Für Verwunderung sorgte Müller unter den etwa 300 Besuchern mit dem Hinweis auf eine Studie, dass Frauen in Afrika von 100 verdienten Dollars 90 nach Hause brächten, Männer hingegen nur 30. Den Rest gäben sie für Alkohol, Drogen und Frauen aus. Da half ihm auch die Einschränkung nicht, viele würden wohl das Problem aus der eigenen Familie kennen.

Müller forderte, über das Leben in Europa mehr nachzudenken. „Unser Wohlstand basiert auf Ausbeutung“, sagte er und verwies auf den niedrigen Lohn für Näherinnen in Bangladesch, die damit nicht einmal das Leben ihrer Kinder finanzieren könnten. Seine Forderung: „Wir müssen vom Freihandel zum Fairhandel kommen.“ Ein Euro mehr für die Näherinnen könnte viel bewirken, sagte er. Europa müsse mehr Verantwortung übernehmen für die Menschen am Beginn der Produktionskette.
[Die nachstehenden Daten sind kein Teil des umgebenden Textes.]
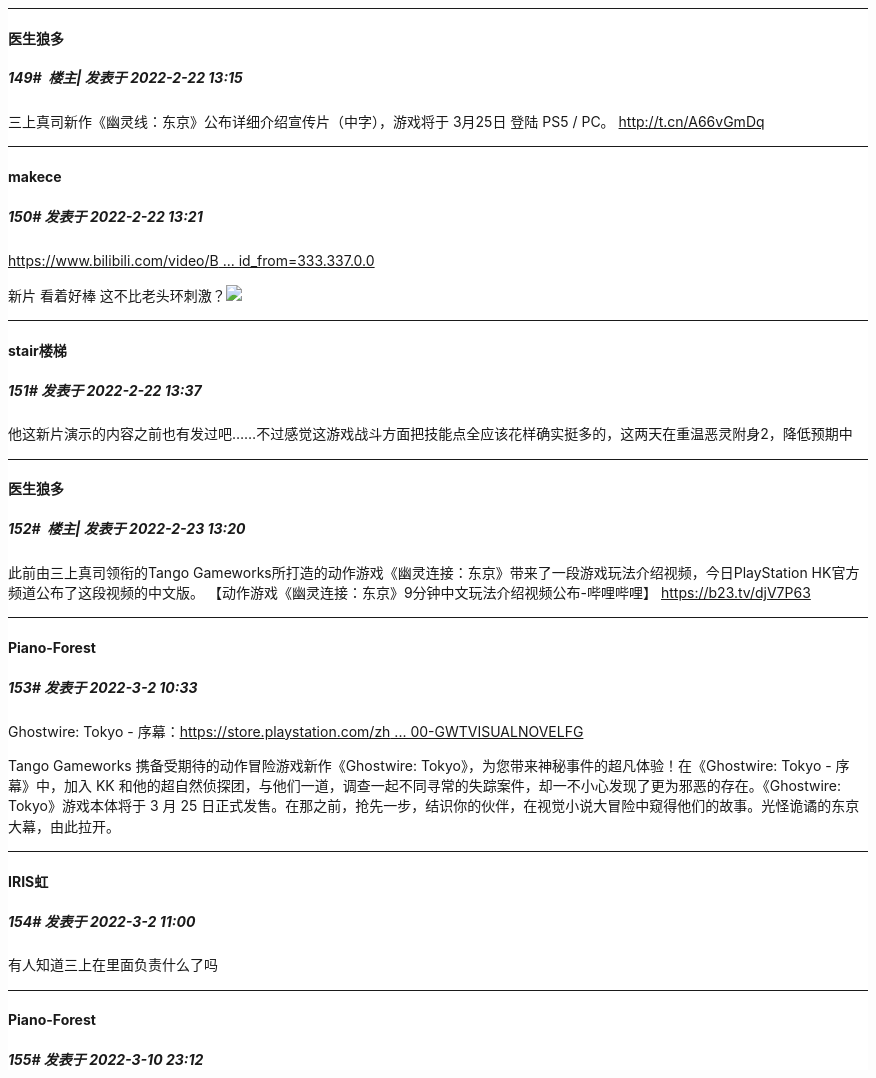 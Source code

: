 *****

####  医生狼多  
##### 149#         楼主| 发表于 2022-2-22 13:15

三上真司新作《幽灵线：东京》公布详细介绍宣传片（中字），游戏将于 3月25日 登陆 PS5 / PC。 http://t.cn/A66vGmDq ​​​

*****

####  makece  
##### 150#       发表于 2022-2-22 13:21

[https://www.bilibili.com/video/B ... id_from=333.337.0.0](https://www.bilibili.com/video/BV1iL411K7dU?from=search&amp;seid=9277488504033801422&amp;spm_id_from=333.337.0.0)

新片 看着好棒 这不比老头环刺激？<img src="https://static.saraba1st.com/image/smiley/face2017/245.png" referrerpolicy="no-referrer">


*****

####  stair楼梯  
##### 151#       发表于 2022-2-22 13:37

他这新片演示的内容之前也有发过吧……不过感觉这游戏战斗方面把技能点全应该花样确实挺多的，这两天在重温恶灵附身2，降低预期中

*****

####  医生狼多  
##### 152#         楼主| 发表于 2022-2-23 13:20

此前由三上真司领衔的Tango Gameworks所打造的动作游戏《幽灵连接：东京》带来了一段游戏玩法介绍视频，今日PlayStation HK官方频道公布了这段视频的中文版。
【动作游戏《幽灵连接：东京》9分钟中文玩法介绍视频公布-哔哩哔哩】 https://b23.tv/djV7P63

*****

####  Piano-Forest  
##### 153#       发表于 2022-3-2 10:33

Ghostwire: Tokyo - 序幕：[https://store.playstation.com/zh ... 00-GWTVISUALNOVELFG](https://store.playstation.com/zh-hans-hk/product/HP1003-CUSA31683_00-GWTVISUALNOVELFG)

Tango Gameworks 携备受期待的动作冒险游戏新作《Ghostwire: Tokyo》，为您带来神秘事件的超凡体验！在《Ghostwire: Tokyo - 序幕》中，加入 KK 和他的超自然侦探团，与他们一道，调查一起不同寻常的失踪案件，却一不小心发现了更为邪恶的存在。《Ghostwire: Tokyo》游戏本体将于 3 月 25 日正式发售。在那之前，抢先一步，结识你的伙伴，在视觉小说大冒险中窥得他们的故事。光怪诡谲的东京大幕，由此拉开。

*****

####  IRIS虹  
##### 154#       发表于 2022-3-2 11:00

有人知道三上在里面负责什么了吗

*****

####  Piano-Forest  
##### 155#       发表于 2022-3-10 23:12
Laschet nahm zum Schluss den Satz Müllers auf, dass es Migration immer schon gegeben habe. „Wir müssen den Prozess aber ordnen“, so der NRW-CDU-Chef. Und dabei seien die beiden Unionsparteien „in vielem näher beieinander als viele Medien schreiben“, so Laschet. Der Nachmittag in Bonn habe das gezeigt. „Und das gibt uns Hoffnung für das nächste Jahr.“ Ob Seehofer das auch so sieht?